The soldier never had the opportunity to ascertain just how lucky the cup was, since occasions for battle in Jerusalem were few. The Romans had little trouble quelling the occasional unarmed uprisings of the Jews. More often, the soldiers were called upon to police violence between one sect of the contentious locals and another. It was during one of these, a brawl in a tavern, that the Roman lost his talisman.
He had not noticed that it was missing until he was walking back to his barracks; then he turned around immediately and went back to search the place, but it was nowhere in sight. Even beating the tavern owner did not yield any results. Finally, with a sense of immense irritation, the soldier gave up the metal hemisphere as lost and in time forgot about it completely.
During the scuffle in the tavern, a panicked man had yanked it off the soldier's belt. The cup, wrapped in a leather pouch and secured with a thong, had rolled out the open door, where a dog picked it up and carried it back to his master, a young potter's apprentice.
"What's this?" the boy asked, grabbing the metal oddity from the dog.

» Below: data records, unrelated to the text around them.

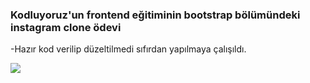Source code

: ### Kodluyoruz'un frontend eğitiminin bootstrap bölümündeki instagram clone ödevi

-Hazır kod verilip düzeltilmedi sıfırdan yapılmaya çalışıldı.

![](/img/instagram-clone-from-scratch.gif)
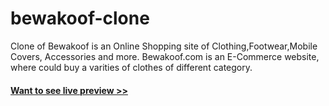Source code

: # bewakoof-clone

Clone of Bewakoof is an Online Shopping site of Clothing,Footwear,Mobile Covers, Accessories and more.
Bewakoof.com is an E-Commerce website, where could buy a varities of clothes of different category.

#### <a href="https://glamour-ashy.vercel.app">Want to see live preview >></a>
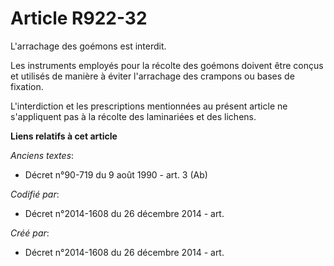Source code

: # Article R922-32

L'arrachage des goémons est interdit.

Les instruments employés pour la récolte des goémons doivent être conçus et utilisés de manière à éviter l'arrachage des
crampons ou bases de fixation.

L'interdiction et les prescriptions mentionnées au présent article ne s'appliquent pas à la récolte des laminariées et des
lichens.

**Liens relatifs à cet article**

_Anciens textes_:

  - Décret n°90-719 du 9 août 1990 - art. 3 (Ab)

_Codifié par_:

  - Décret n°2014-1608 du 26 décembre 2014 - art.

_Créé par_:

  - Décret n°2014-1608 du 26 décembre 2014 - art.
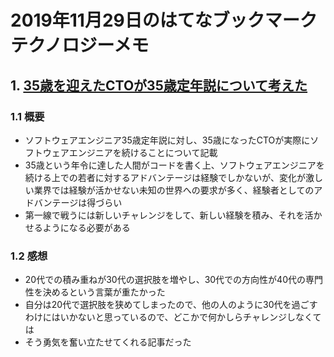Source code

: # 2019年11月29日のはてなブックマークテクノロジーメモ

## 1. [35歳を迎えたCTOが35歳定年説について考えた](https://soudai.hatenablog.com/entry/2019/11/28/215953)

### 1.1 概要

- ソフトウェアエンジニア35歳定年説に対し、35歳になったCTOが実際にソフトウェアエンジニアを続けることについて記載
- 35歳という年令に達した人間がコードを書く上、ソフトウェアエンジニアを続ける上での若者に対するアドバンテージは経験でしかないが、変化が激しい業界では経験が活かせない未知の世界への要求が多く、経験者としてのアドバンテージは得づらい
- 第一線で戦うには新しいチャレンジをして、新しい経験を積み、それを活かせるようになる必要がある

### 1.2 感想

- 20代での積み重ねが30代の選択肢を増やし、30代での方向性が40代の専門性を決めるという言葉が重たかった
- 自分は20代で選択肢を狭めてしまったので、他の人のように30代を過ごすわけにはいかないと思っているので、どこかで何かしらチャレンジしなくては
- そう勇気を奮い立たせてくれる記事だった

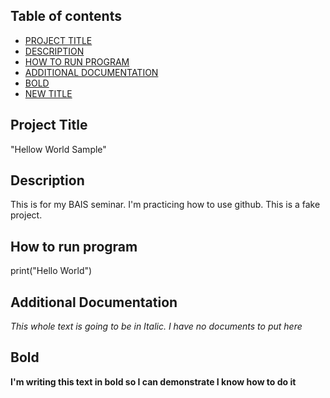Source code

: ## Table of contents

- [PROJECT TITLE](#Project-Title)
- [DESCRIPTION](#Description)
- [HOW TO RUN PROGRAM](#How-to-run-program)
- [ADDITIONAL DOCUMENTATION](#Additional-Documentation)
- [BOLD](#Bold)
- [NEW TITLE](#New-title)



## Project Title

"Hellow World Sample" 


## Description
This is for my BAIS seminar. I'm practicing how to use github. This is a fake project. 

## How to run program
print("Hello World")

## Additional Documentation
*This whole text is going to be in Italic. I have no documents to put here*


## Bold
**I'm writing this text in bold so I can demonstrate I know how to do it**




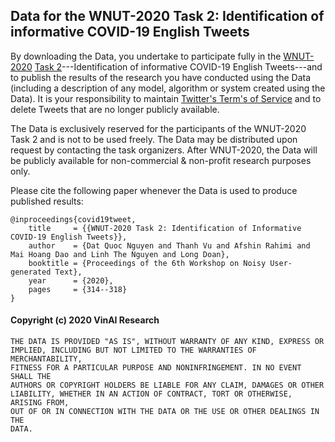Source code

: ## Data for the WNUT-2020 Task 2: Identification of informative COVID-19 English Tweets

By downloading the Data, you undertake to participate fully in the [WNUT-2020](http://noisy-text.github.io/2020/) [Task 2](http://noisy-text.github.io/2020/covid19tweet-task.html)---Identification of informative COVID-19 English Tweets---and to publish the results of the research you have conducted using the  Data (including a description of any model, algorithm or system created using the Data). It is your responsibility to maintain [Twitter's Term's of Service](https://dev.twitter.com/overview/terms/policy.html) and to delete Tweets that are no longer publicly available.

The Data is exclusively reserved for the participants of the WNUT-2020 Task 2 and is not to be used freely. The Data  may be distributed upon request by contacting the task organizers. After WNUT-2020, the Data will be publicly available for non-commercial & non-profit research purposes only.

Please cite the following paper whenever the Data is used to produce published results:

	@inproceedings{covid19tweet,
		title     = {{WNUT-2020 Task 2: Identification of Informative COVID-19 English Tweets}},
		author    = {Dat Quoc Nguyen and Thanh Vu and Afshin Rahimi and Mai Hoang Dao and Linh The Nguyen and Long Doan},
		booktitle = {Proceedings of the 6th Workshop on Noisy User-generated Text},
		year      = {2020},
		pages     = {314--318}
	}


#### Copyright (c) 2020 VinAI Research

	THE DATA IS PROVIDED "AS IS", WITHOUT WARRANTY OF ANY KIND, EXPRESS OR
	IMPLIED, INCLUDING BUT NOT LIMITED TO THE WARRANTIES OF MERCHANTABILITY,
	FITNESS FOR A PARTICULAR PURPOSE AND NONINFRINGEMENT. IN NO EVENT SHALL THE
	AUTHORS OR COPYRIGHT HOLDERS BE LIABLE FOR ANY CLAIM, DAMAGES OR OTHER
	LIABILITY, WHETHER IN AN ACTION OF CONTRACT, TORT OR OTHERWISE, ARISING FROM,
	OUT OF OR IN CONNECTION WITH THE DATA OR THE USE OR OTHER DEALINGS IN THE
	DATA.

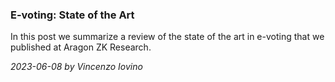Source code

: ### E-voting: State of the Art

In this post we summarize a review of the state of the art in e-voting that we published at Aragon ZK Research.

*2023-06-08 by Vincenzo Iovino*
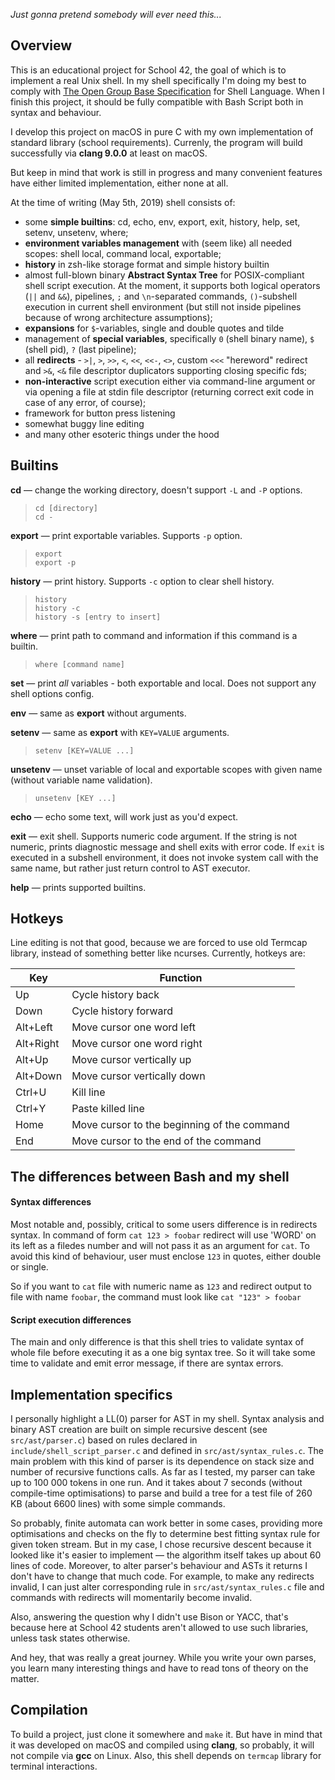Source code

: _Just gonna pretend somebody will ever need this..._

## Overview

This is an educational project for School 42, the goal of which is to
implement a real Unix shell. In my shell specifically I'm doing my best
to comply with
[The Open Group Base Specification](http://pubs.opengroup.org/onlinepubs/9699919799/utilities/V3_chap02.html)
for Shell Language. When I finish this project, it should be fully
compatible with Bash Script both in syntax and behaviour.

I develop this project on macOS in pure C with my own implementation of
standard library (school requirements). Currenly, the program will build
successfully via __clang 9.0.0__ at least on macOS.

But keep in mind that work is still in progress and many convenient features have either limited implementation, either none at all.

At the time of writing (May 5th, 2019) shell consists of:
* some **simple builtins**: cd, echo, env, export, exit, history, help,
  set, setenv, unsetenv, where;
* **environment variables management** with (seem like) all needed
  scopes: shell local, command local, exportable;
* **history** in zsh-like storage format and simple history builtin
* almost full-blown binary **Abstract Syntax Tree** for POSIX-compliant
  shell script execution. At the moment, it supports both logical
  operators (`||` and `&&`), pipelines, `;` and `\n`-separated commands,
  `()`-subshell execution in current shell environment (but still not
  inside pipelines because of wrong architecture assumptions);
* **expansions** for `$`-variables, single and double quotes and tilde
* management of **special variables**, specifically `0` (shell binary
  name), `$` (shell pid), `?` (last pipeline);
* all **redirects** - `>|`, `>`, `>>`, `<`, `<<`, `<<-`, `<>`, custom
  `<<<` "hereword" redirect and `>&`, `<&` file descriptor duplicators
  supporting closing specific fds;
* **non-interactive** script execution either via command-line argument
  or via opening a file at stdin file descriptor (returning correct exit
  code in case of any error, of course);
* framework for button press listening
* somewhat buggy line editing
* and many other esoteric things under the hood

## Builtins
**cd** — change the working directory, doesn't support `-L` and `-P`
options.
> `cd [directory]` <br> `cd -`

**export** — print exportable variables. Supports `-p` option.
> `export` <br> `export -p`

**history** — print history. Supports `-c` option to clear shell
history. 
> `history`<br> `history -c`<br> `history -s [entry to
insert]`

**where** — print path to command and information if this command is a
builtin. 
> `where [command name]`

**set** — print _all_ variables - both exportable and local. Does not support
any shell options config.

**env** — same as **export** without arguments.

**setenv** — same as **export** with `KEY=VALUE` arguments.
> `setenv [KEY=VALUE ...]`

**unsetenv** — unset variable of local and exportable scopes with given
name (without variable name validation).
> `unsetenv [KEY ...]`

**echo** — echo some text, will work just as you'd expect.

**exit** — exit shell. Supports numeric code argument. If the string is not numeric,
prints diagnostic message and shell exits with error code. If `exit` is executed in a
subshell environment, it does not invoke system call with the same name, but rather just
return control to AST executor.

**help** — prints supported builtins. 

## Hotkeys
Line editing is not that good, because we are forced to use old
Termcap library, instead of something better like ncurses. Currently,
hotkeys are:

| Key      | Function                    |
|----------|-----------------------------|
| Up       | Cycle history back          |
| Down     | Cycle history forward       |
| Alt+Left | Move cursor one word left   |
| Alt+Right| Move cursor one word right  |
| Alt+Up   | Move cursor vertically up   |
| Alt+Down | Move cursor vertically down |
| Ctrl+U   | Kill line                   |
| Ctrl+Y   | Paste killed line           |
| Home     | Move cursor to the beginning of the command|
| End      | Move cursor to the end of the command |

## The differences between Bash and my shell
#### Syntax differences
Most notable and, possibly, critical to some users difference is in redirects syntax.
In command of form `cat 123 > foobar` redirect will use 'WORD' on its left 
as a filedes number and will not pass it as an argument for `cat`. To avoid this
kind of behaviour, user must enclose `123` in quotes, either double or single. 

So if you want to `cat` file with numeric name as `123` and redirect output to file
with name `foobar`, the command must look like `cat "123" > foobar`

#### Script execution differences
The main and only difference is that this shell tries to validate syntax of whole file
before executing it as a one big syntax tree. So it will take some time to validate 
and emit error message, if there are syntax errors.

## Implementation specifics
I personally highlight a LL(0) parser for AST in my shell. Syntax analysis and binary AST
creation are built on simple recursive descent (see `src/ast/parser.c`) based on 
rules declared in `include/shell_script_parser.c` and defined in `src/ast/syntax_rules.c`.
The main problem with this kind of parser is its dependence on stack size and number
of recursive functions calls. As far as I tested, my parser can take up to 100 000 tokens
in one run. And it takes about 7 seconds (without compile-time optimisations) 
to parse and build a tree for a test file of 260 KB (about 6600 lines) with some simple commands.
 
So probably, finite automata can work better in some cases, providing more optimisations and 
checks on the fly to determine best fitting syntax rule for given token stream. 
But in my case, I chose recursive descent because it looked like it's easier to implement — 
the algorithm itself takes up about 60 lines of code.
Moreover, to alter parser's behaviour and ASTs it returns I don't have to change that much code.
For example, to make any redirects invalid, I can just alter corresponding rule 
in `src/ast/syntax_rules.c` file and commands with redirects will momentarily become invalid.

Also, answering the question why I didn't use Bison or YACC, that's because here
at School 42 students aren't allowed to use such libraries, unless task states otherwise.

And hey, that was really a great journey. While you write your own parses, you learn many
interesting things and have to read tons of theory on the matter.
## Compilation
To build a project, just clone it somewhere and `make` it. But have in
mind that it was developed on macOS and compiled using __clang__, so
probably, it will not compile via __gcc__ on Linux. Also, this shell
depends on `termcap` library for terminal interactions.
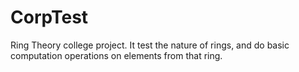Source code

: # CorpTest
Ring Theory college project. It test the nature of rings, and do basic computation operations on elements from that ring.
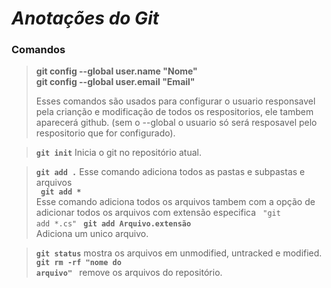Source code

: # *Anotações do Git*

### Comandos

> **git config --global user.name "Nome" <br>
> git config --global user.email "Email"**
> <p>Esses comandos são usados para configurar o usuario responsavel pela crianção e modificação de todos os respositorios, ele tambem aparecerá github. (sem o --global o usuario só será resposavel pelo respositorio que for configurado).<p> 

><code>**git init**</code> Inicia o git no repositório atual.

> <code>**git add .**</code> Esse comando adiciona todos as pastas e subpastas e arquivos <br>
> **<code> git add * </code>** Esse comando adiciona todos os arquivos tambem com a opção de adicionar todos os arquivos com extensão especifica  <code> "git add *.cs" </code>
> <code>**git add Arquivo.extensão** </code> Adiciona um unico arquivo.
  
><code>**git status**</code> mostra os arquivos em unmodified, untracked e modified.
><code>**git rm -rf "nome do arquivo"** </code> remove os arquivos do repositório.
 
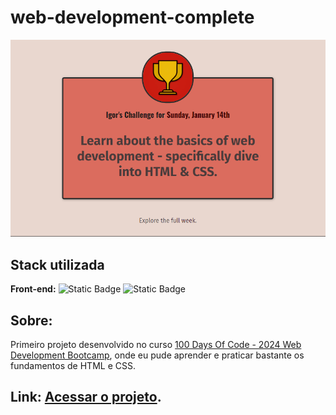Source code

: ﻿# web-development-complete

<img src="images/screenshot.png">

## Stack utilizada

**Front-end:** ![Static Badge](https://img.shields.io/badge/html-orange?style=for-the-badge)
![Static Badge](https://img.shields.io/badge/css-blue?style=for-the-badge)

<h2>Sobre:</h2>
<p>Primeiro projeto desenvolvido no curso <a href="https://www.udemy.com/course/100-days-of-code-web-development-bootcamp/" target="_blank">100 Days Of Code - 2024 Web Development Bootcamp</a>, onde eu pude aprender e praticar bastante os fundamentos de HTML e CSS.</p>

<h2>Link: <a href="https://igorgazineo.github.io/web-development-complete/" target="_blank">Acessar o projeto</a>.</h2>

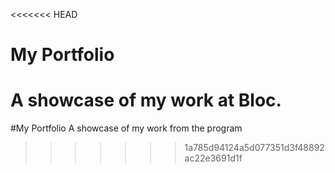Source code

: <<<<<<< HEAD
# My Portfolio

A showcase of my work at Bloc.
=======
#My Portfolio
A showcase of my work from the program
>>>>>>> 1a785d94124a5d077351d3f48892ac22e3691d1f
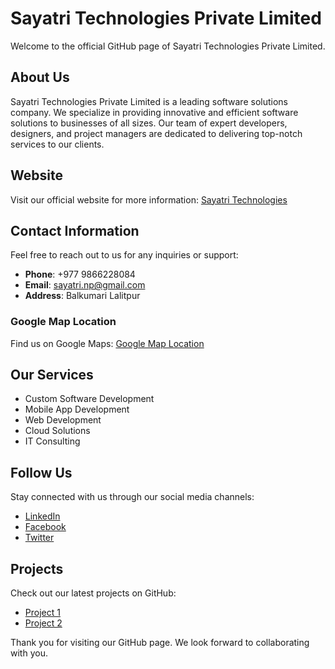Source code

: # Sayatri Technologies Private Limited

Welcome to the official GitHub page of Sayatri Technologies Private Limited.

## About Us

Sayatri Technologies Private Limited is a leading software solutions company. We specialize in providing innovative and efficient software solutions to businesses of all sizes. Our team of expert developers, designers, and project managers are dedicated to delivering top-notch services to our clients.

## Website

Visit our official website for more information: [Sayatri Technologies](https://sayatri.com/)

## Contact Information

Feel free to reach out to us for any inquiries or support:

- **Phone**: +977 9866228084
- **Email**: sayatri.np@gmail.com
- **Address**: Balkumari Lalitpur

### Google Map Location

Find us on Google Maps: [Google Map Location](https://www.google.com/maps?ll=27.674111,85.332703&z=16&t=m&hl=en&gl=NP&mapclient=embed&q=27%C2%B040%2726.8%22N+85%C2%B020%2707.0%22E+27.674111,+85.335278@27.6741111,85.3352778)

## Our Services

- Custom Software Development
- Mobile App Development
- Web Development
- Cloud Solutions
- IT Consulting

## Follow Us

Stay connected with us through our social media channels:

- [LinkedIn](https://www.linkedin.com/company/sayatritechnologies)
- [Facebook](https://www.facebook.com/sayatritechnologies)
- [Twitter](https://twitter.com/sayatritechnologies)

## Projects

Check out our latest projects on GitHub:

- [Project 1](https://github.com/sayatritechnologies/project1)
- [Project 2](https://github.com/sayatritechnologies/project2)

Thank you for visiting our GitHub page. We look forward to collaborating with you.
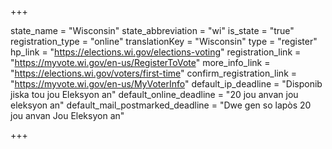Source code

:+++

state_name = "Wisconsin"
state_abbreviation = "wi"
is_state = "true"
registration_type = "online"
translationKey = "Wisconsin"
type = "register"
hp_link = "https://elections.wi.gov/elections-voting"
registration_link = "https://myvote.wi.gov/en-us/RegisterToVote"
more_info_link = "https://elections.wi.gov/voters/first-time"
confirm_registration_link = "https://myvote.wi.gov/en-us/MyVoterInfo"
default_ip_deadline = "Disponib jiska tou jou Eleksyon an"
default_online_deadline = "20 jou anvan jou eleksyon an"
default_mail_postmarked_deadline = "Dwe gen so lapòs 20 jou anvan Jou Eleksyon an"

+++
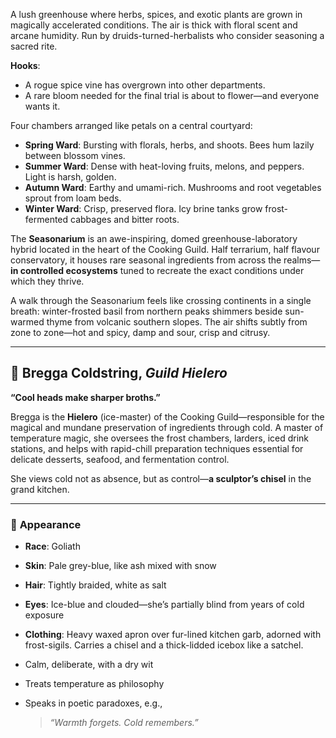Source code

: A lush greenhouse where herbs, spices, and exotic plants are grown in magically accelerated conditions. The air is thick with floral scent and arcane humidity. Run by druids-turned-herbalists who consider seasoning a sacred rite.

**Hooks**:
- A rogue spice vine has overgrown into other departments.
- A rare bloom needed for the final trial is about to flower—and everyone wants it.

Four chambers arranged like petals on a central courtyard:
- **Spring Ward**: Bursting with florals, herbs, and shoots. Bees hum lazily between blossom vines.    
- **Summer Ward**: Dense with heat-loving fruits, melons, and peppers. Light is harsh, golden.
- **Autumn Ward**: Earthy and umami-rich. Mushrooms and root vegetables sprout from loam beds.
- **Winter Ward**: Crisp, preserved flora. Icy brine tanks grow frost-fermented cabbages and bitter roots.

The **Seasonarium** is an awe-inspiring, domed greenhouse-laboratory hybrid located in the heart of the Cooking Guild. Half terrarium, half flavour conservatory, it houses rare seasonal ingredients from across the realms—**in controlled ecosystems** tuned to recreate the exact conditions under which they thrive.

A walk through the Seasonarium feels like crossing continents in a single breath: winter-frosted basil from northern peaks shimmers beside sun-warmed thyme from volcanic southern slopes. The air shifts subtly from zone to zone—hot and spicy, damp and sour, crisp and citrusy.

---

## 🧊 **Bregga Coldstring**, _Guild Hielero_

**“Cool heads make sharper broths.”**

Bregga is the **Hielero** (ice-master) of the Cooking Guild—responsible for the magical and mundane preservation of ingredients through cold. A master of temperature magic, she oversees the frost chambers, larders, iced drink stations, and helps with rapid-chill preparation techniques essential for delicate desserts, seafood, and fermentation control.

She views cold not as absence, but as control—**a sculptor’s chisel** in the grand kitchen.

---

### 👤 **Appearance**

- **Race**: Goliath
- **Skin**: Pale grey-blue, like ash mixed with snow
- **Hair**: Tightly braided, white as salt
- **Eyes**: Ice-blue and clouded—she’s partially blind from years of cold exposure
- **Clothing**: Heavy waxed apron over fur-lined kitchen garb, adorned with frost-sigils. Carries a chisel and a thick-lidded icebox like a satchel.

- Calm, deliberate, with a dry wit
- Treats temperature as philosophy
- Speaks in poetic paradoxes, e.g.,
    > _“Warmth forgets. Cold remembers.”_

Aaron was fifteen and quite bored with the endless stream of plain clay bowls he had to turn out each day for the master potter. What was worse, he knew that his task would continue for several more years before he might be permitted to work on more interesting projects, since the plain glazed bowls were the staple of the potter's business. All of the inns and households bought them in quantity. It did not matter if they were imperfectly formed; so long as they were not cracked, they would sell.
The boy had a gift. As a child, he had sculpted animals from stone with a piece of flint. His father, who was a laborer, had beaten him for his lazy time-wasting ways, but nothing seemed to stop the boy from his carvings. Then once, when the father found a secret cache of stone figures hidden inside a hole in the wall of their house, the idea had come: He would sell the child. He was of little use in a household with four other sons and not enough food to feed them all, and the right buyer might even have use for Aaron-Good-For-Nothing.